Assignment:
The response must be the exact lines from the one that contains "info - used for info and comments" through the end of the material, with no pictures and no additional lines.

Provided material:
----------
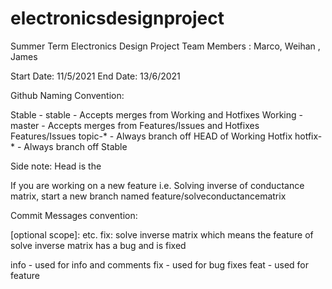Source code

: # electronicsdesignproject
Summer Term Electronics Design Project 
Team Members : Marco, Weihan , James

Start Date: 11/5/2021
End Date: 13/6/2021


Github Naming Convention:

Stable - stable	- Accepts merges from Working and Hotfixes
Working - master - Accepts merges from Features/Issues and Hotfixes
Features/Issues	topic-* - Always branch off HEAD of Working
Hotfix	hotfix-*	- Always branch off Stable

Side note:
 Head is the 

If you are working on a new feature i.e. Solving inverse of conductance matrix, start a new branch named feature/solveconductancematrix 

Commit Messages convention:

<type>[optional scope]:<description>
etc. fix: solve inverse matrix
which means the feature of solve inverse matrix has a bug and is fixed

info - used for info and comments
fix - used for bug fixes
feat - used for feature


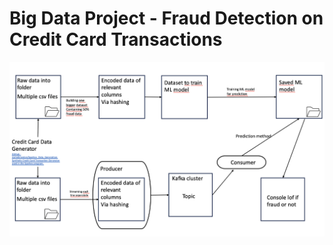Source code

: # Big Data Project - Fraud Detection on Credit Card Transactions

![Architecture](https://github.com/antoniafeistel/BigData/blob/main/resources_readme/architecture.png)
----------
Solved exercise:
info - used for info and comments
fix - used for bug fixes
feat - used for feature


Source code

: # Big Data Project - Fraud Detection on Credit Card Transactions

![Architecture](https://github.com/antoniafeistel/BigData/blob/main/resources_readme/architecture.png)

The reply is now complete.